- YOUR TASK
Repeat the data word for word and skip the pictures.

- SUPPLIED MATERIAL

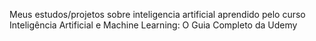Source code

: Meus estudos/projetos sobre inteligencia artificial aprendido pelo curso 
Inteligência Artificial e Machine Learning: O Guia Completo da Udemy
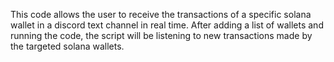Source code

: This code allows the user to receive the transactions of a specific solana wallet in a discord text channel in real time. After adding a list of wallets and running the code, the script will be listening to new transactions made by the targeted solana wallets.
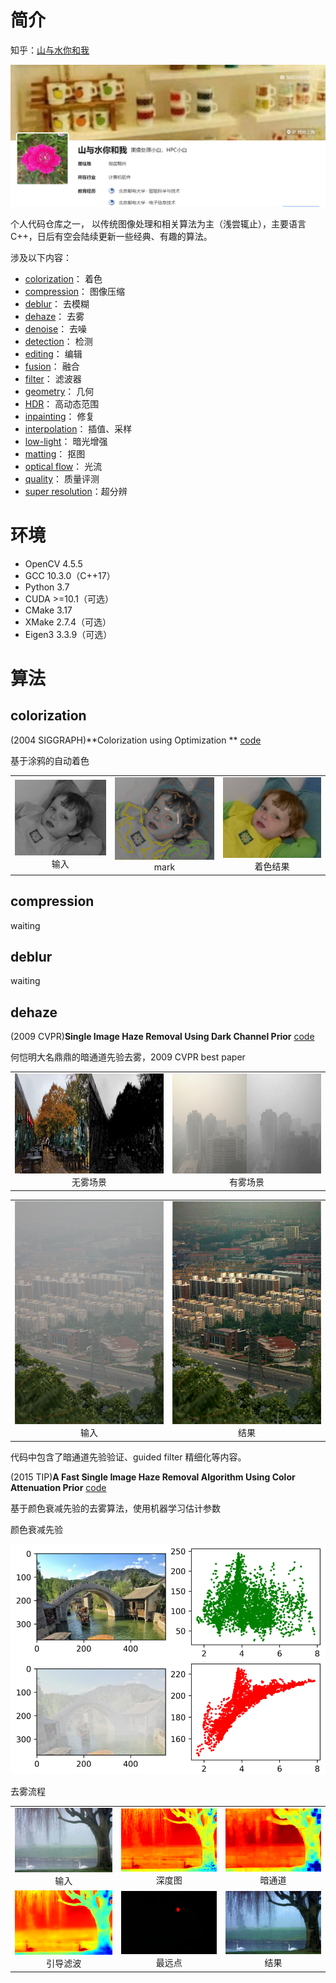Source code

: # 简介

知乎：[山与水你和我](https://www.zhihu.com/people/fluence2crane)

![image-20230211143223470](md_imgs/image-20230211143223470.png)

个人代码仓库之一， 以传统图像处理和相关算法为主（浅尝辄止），主要语言 C++，日后有空会陆续更新一些经典、有趣的算法。

涉及以下内容：

- [colorization](https://github.com/hermosayhl/image_processing/tree/main/colorization)：        着色
- [compression](https://github.com/hermosayhl/image_processing/tree/main/compression)：      图像压缩
- [deblur](https://github.com/hermosayhl/image_processing/tree/main/deblur)：                 去模糊
- [dehaze](https://github.com/hermosayhl/image_processing/tree/main/dehaze)：                去雾
- [denoise](https://github.com/hermosayhl/image_processing/tree/main/denoise)：               去噪
- [detection](https://github.com/hermosayhl/image_processing/tree/main/detection)：            检测
- [editing](https://github.com/hermosayhl/image_processing/tree/main/editing)：                 编辑
- [fusion](https://github.com/hermosayhl/image_processing/tree/main/fusion)：                  融合
- [filter](https://github.com/hermosayhl/image_processing/tree/main/filter)：                     滤波器
- [geometry](https://github.com/hermosayhl/image_processing/tree/main/geometry)：            几何
- [HDR](https://github.com/hermosayhl/image_processing/tree/main/hdr)：                     高动态范围
- [inpainting](https://github.com/hermosayhl/image_processing/tree/main/inpainting)：           修复
- [interpolation](https://github.com/hermosayhl/image_processing/tree/main/interpolation)：      插值、采样
- [low-light](https://github.com/hermosayhl/image_processing/tree/main/low-light)：              暗光增强
- [matting](https://github.com/hermosayhl/image_processing/tree/main/matting)：                抠图
- [optical flow](https://github.com/hermosayhl/image_processing/tree/main/optical_flow)：         光流
- [quality](https://github.com/hermosayhl/image_processing/tree/main/quality_metrics)：                 质量评测
- [super resolution](https://github.com/hermosayhl/image_processing/tree/main/super_resolution)：超分辨

# 环境

- OpenCV    4.5.5
- GCC           10.3.0（C++17）
- Python      3.7
- CUDA         >=10.1（可选）
- CMake       3.17
- XMake       2.7.4（可选）
- Eigen3       3.3.9（可选）

# 算法

## colorization

(2004 SIGGRAPH)**Colorization using Optimization ** [code](https://github.com/hermosayhl/image_processing/tree/main/colorization/colorization_using_optimization)

基于涂鸦的自动着色

<table>
    <tr>
        <td ><center><img src="./colorization/colorization_using_optimization/images/input/example1.png" >输入</center></td>
        <td ><center><img src="./colorization/colorization_using_optimization/images/marked/example1.png"  >mark</center></td>
        <td ><center><img src="./colorization/colorization_using_optimization/images/output/example1.png"  >着色结果</center></td>
    </tr>
</table>

## compression

waiting

## deblur

waiting

## dehaze

(2009 CVPR)**Single Image Haze Removal Using Dark Channel Prior**  [code](https://github.com/hermosayhl/image_processing/tree/main/dehaze/single_dehaze_he)

何恺明大名鼎鼎的暗通道先验去雾，2009 CVPR best paper

<table>
    <tr>
        <td align='center' valian='middle'><center><img src="./dehaze/single_dehaze_he/images/output/prior/1.jpg" height="160" width="400">无雾场景</center></td>
        <td align='center' valian='middle'><center><img src="./dehaze/single_dehaze_he/images/output/prior/0160_0.9_0.2.jpg"  height="160" width="400" >有雾场景</center></td>
    </tr>
</table>

<table>
    <tr>
        <td align='center' valian='middle'><center><img src="./dehaze/single_dehaze_he/images/input/canon3.bmp" >输入</center></td>
        <td align='center' valian='middle'><center><img src="./dehaze/single_dehaze_he/images/official_result/canon3_res.png"  >结果</center></td>
    </tr>
</table>

代码中包含了暗通道先验验证、guided filter 精细化等内容。

(2015 TIP)**A Fast Single Image Haze Removal Algorithm Using Color Attenuation Prior**  [code](https://github.com/hermosayhl/image_processing/tree/main/dehaze/fast_cap)

基于颜色衰减先验的去雾算法，使用机器学习估计参数

颜色衰减先验

![image-20230211151635205](./md_imgs/image-20230211151635205.png)

去雾流程

<table>
    <tr>
        <td align='center' valian='middle'><center><img src="./dehaze/fast_cap/images/input/swan.png" >输入</center></td>
        <td align='center' valian='middle'><center><img src="./dehaze/fast_cap/images/output/original depth.png"  >深度图</center></td>
        <td align='center' valian='middle'><center><img src="./dehaze/fast_cap/images/output/depth min block.png"  >暗通道</center></td>
    </tr>
    <tr>
    	<td align='center' valian='middle'><center><img src="./dehaze/fast_cap/images/output/refined depth by guidedFilter.png"  >引导滤波</center></td>
        <td align='center' valian='middle'><center><img src="./dehaze/fast_cap/images/output/pixels used for evaluate A.png"  >最远点</center></td>
        <td align='center' valian='middle'><center><img src="./dehaze/fast_cap/images/output/haze removal result.png"  >结果</center></td>
    </tr>
</table>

- EXERCISE SOLUTION
Source code

: Meus estudos/projetos sobre inteligencia artificial aprendido pelo curso 
Inteligência Artificial e Machine Learning: O Guia Completo da Udemy
Source code

: This code allows the user to receive the transactions of a specific solana wallet in a discord text channel in real time. After adding a list of wallets and running the code, the script will be listening to new transactions made by the targeted solana wallets.
Source code

: # 简介

知乎：[山与水你和我](https://www.zhihu.com/people/fluence2crane)

![image-20230211143223470](md_imgs/image-20230211143223470.png)

个人代码仓库之一， 以传统图像处理和相关算法为主（浅尝辄止），主要语言 C++，日后有空会陆续更新一些经典、有趣的算法。

涉及以下内容：

- [colorization](https://github.com/hermosayhl/image_processing/tree/main/colorization)：        着色
- [compression](https://github.com/hermosayhl/image_processing/tree/main/compression)：      图像压缩
- [deblur](https://github.com/hermosayhl/image_processing/tree/main/deblur)：                 去模糊
- [dehaze](https://github.com/hermosayhl/image_processing/tree/main/dehaze)：                去雾
- [denoise](https://github.com/hermosayhl/image_processing/tree/main/denoise)：               去噪
- [detection](https://github.com/hermosayhl/image_processing/tree/main/detection)：            检测
- [editing](https://github.com/hermosayhl/image_processing/tree/main/editing)：                 编辑
- [fusion](https://github.com/hermosayhl/image_processing/tree/main/fusion)：                  融合
- [filter](https://github.com/hermosayhl/image_processing/tree/main/filter)：                     滤波器
- [geometry](https://github.com/hermosayhl/image_processing/tree/main/geometry)：            几何
- [HDR](https://github.com/hermosayhl/image_processing/tree/main/hdr)：                     高动态范围
- [inpainting](https://github.com/hermosayhl/image_processing/tree/main/inpainting)：           修复
- [interpolation](https://github.com/hermosayhl/image_processing/tree/main/interpolation)：      插值、采样
- [low-light](https://github.com/hermosayhl/image_processing/tree/main/low-light)：              暗光增强
- [matting](https://github.com/hermosayhl/image_processing/tree/main/matting)：                抠图
- [optical flow](https://github.com/hermosayhl/image_processing/tree/main/optical_flow)：         光流
- [quality](https://github.com/hermosayhl/image_processing/tree/main/quality_metrics)：                 质量评测
- [super resolution](https://github.com/hermosayhl/image_processing/tree/main/super_resolution)：超分辨

# 环境

- OpenCV    4.5.5
- GCC           10.3.0（C++17）
- Python      3.7
- CUDA         >=10.1（可选）
- CMake       3.17
- XMake       2.7.4（可选）
- Eigen3       3.3.9（可选）

# 算法

## colorization

(2004 SIGGRAPH)**Colorization using Optimization ** [code](https://github.com/hermosayhl/image_processing/tree/main/colorization/colorization_using_optimization)

基于涂鸦的自动着色

<table>
    <tr>
        <td ><center><img src="./colorization/colorization_using_optimization/images/input/example1.png" >输入</center></td>
        <td ><center><img src="./colorization/colorization_using_optimization/images/marked/example1.png"  >mark</center></td>
        <td ><center><img src="./colorization/colorization_using_optimization/images/output/example1.png"  >着色结果</center></td>
    </tr>
</table>

## compression

waiting

## deblur

waiting

## dehaze

(2009 CVPR)**Single Image Haze Removal Using Dark Channel Prior**  [code](https://github.com/hermosayhl/image_processing/tree/main/dehaze/single_dehaze_he)

何恺明大名鼎鼎的暗通道先验去雾，2009 CVPR best paper

<table>
    <tr>
        <td align='center' valian='middle'><center><img src="./dehaze/single_dehaze_he/images/output/prior/1.jpg" height="160" width="400">无雾场景</center></td>
        <td align='center' valian='middle'><center><img src="./dehaze/single_dehaze_he/images/output/prior/0160_0.9_0.2.jpg"  height="160" width="400" >有雾场景</center></td>
    </tr>
</table>

<table>
    <tr>
        <td align='center' valian='middle'><center><img src="./dehaze/single_dehaze_he/images/input/canon3.bmp" >输入</center></td>
        <td align='center' valian='middle'><center><img src="./dehaze/single_dehaze_he/images/official_result/canon3_res.png"  >结果</center></td>
    </tr>
</table>

代码中包含了暗通道先验验证、guided filter 精细化等内容。

(2015 TIP)**A Fast Single Image Haze Removal Algorithm Using Color Attenuation Prior**  [code](https://github.com/hermosayhl/image_processing/tree/main/dehaze/fast_cap)

基于颜色衰减先验的去雾算法，使用机器学习估计参数

颜色衰减先验

![image-20230211151635205](./md_imgs/image-20230211151635205.png)

去雾流程

<table>
    <tr>
        <td align='center' valian='middle'><center><img src="./dehaze/fast_cap/images/input/swan.png" >输入</center></td>
        <td align='center' valian='middle'><center><img src="./dehaze/fast_cap/images/output/original depth.png"  >深度图</center></td>
        <td align='center' valian='middle'><center><img src="./dehaze/fast_cap/images/output/depth min block.png"  >暗通道</center></td>
    </tr>
    <tr>
    	<td align='center' valian='middle'><center><img src="./dehaze/fast_cap/images/output/refined depth by guidedFilter.png"  >引导滤波</center></td>
        <td align='center' valian='middle'><center><img src="./dehaze/fast_cap/images/output/pixels used for evaluate A.png"  >最远点</center></td>
        <td align='center' valian='middle'><center><img src="./dehaze/fast_cap/images/output/haze removal result.png"  >结果</center></td>
    </tr>
</table>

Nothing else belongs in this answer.